Well, indeed, I had a chance to directly compare Adolfo Dominquez
Vetiver Hombre (VH) and Malle's
Vetiver Extraordinaire (VE) the night before last, and I think that viktorov pretty much captures the primary difference. These are two distinctly different scents, with Vetiver Hombre being the outlier. VE smells similar to many other "raw", "earthy" vetiver scents (LV, L'Artisan, Etro, and Floris spring immediately to mind), while Vetiver Hombre doesn't really smell very similar to any other vetiver scent I have ever experienced. VH is notably smooth and I perceive it as "juicy" and "fruity/floral" if that makes sense. There is a large synthetic floral component to VH that I'm guessing is the "tecnofloral" note that is listed on the rare Spanish-language olfactory pyramid for VH that can be found on the web. One source cites the notes in VH thusly:
Topnotes: Fresh (fresca), neroli, aromatica
Midnotes: Especiado, tecnofloral, amaderado
Basenotes: Vetiver, leather (cuero), root (raiz), humid earth (tierra humeda), musk (almizcle)

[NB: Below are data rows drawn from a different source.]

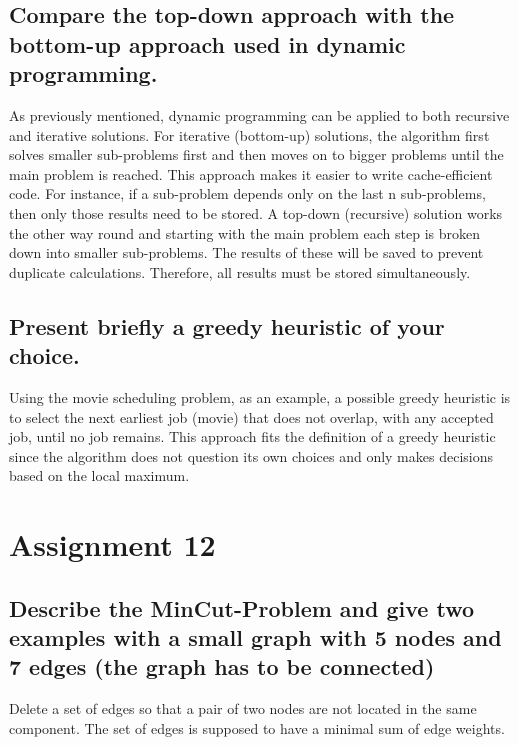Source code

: \documentclass[runningheads]{llncs}
\begin{document}
\subsection*{Compare the top-down approach with the bottom-up approach used in dynamic programming.}
As previously mentioned, dynamic programming can be applied to both recursive and iterative solutions. For iterative (bottom-up) solutions, the algorithm first solves
smaller sub-problems first and then moves on to bigger problems until the main problem is reached. This approach makes it easier to write cache-efficient code. For
instance, if a sub-problem depends only on the last n sub-problems, then only those results need to be stored. A top-down (recursive) solution works the other way round and
starting with the main problem each step is broken down into smaller sub-problems. The results of these will be saved to prevent duplicate calculations. Therefore,
all results must be stored simultaneously.

\subsection*{Present briefly a greedy heuristic of your choice.}
Using the movie scheduling problem, as an example, a possible greedy heuristic is to select the next earliest job (movie) that does not overlap, with any accepted job, until
no job remains. This approach fits the definition of a greedy heuristic since the algorithm does not question its own choices and only makes decisions based on the local maximum.


\section*{Assignment 12}
\subsection*{Describe the MinCut-Problem and give two examples with a small graph with
    5 nodes and 7 edges (the graph has to be connected)}

Delete a set of edges so that a pair of two nodes are not located in the same component. The set of edges is supposed to have a minimal sum of
edge weights.


\begin{thebibliography}{8}

\end{thebibliography}
\end{document}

The dominant theme to my nose is the synthetic floral component. VH also starts off quite sweet, but becomes drier throughout its evolution.
VE, by contrast, opens with a strong focus on a pretty pure, natural vetiver note, tempered only minimally by some spices. VE pursues a somewhat linear development to my nose, the vetiver unchanging and quite constant. After two or so hours the basenotes of oakmoss, sandalwood, and synthetic musks join the fray and accompany the vetiver to its natural end after about 7 hours.
I much prefer the VE in this comparison. VH has about as much to do with vetiver as Mark Birley for Men does, which is to say not very much at all. I would be very interested to find out what "tecnofloral", "Especiado", and "amaderado" are in VH.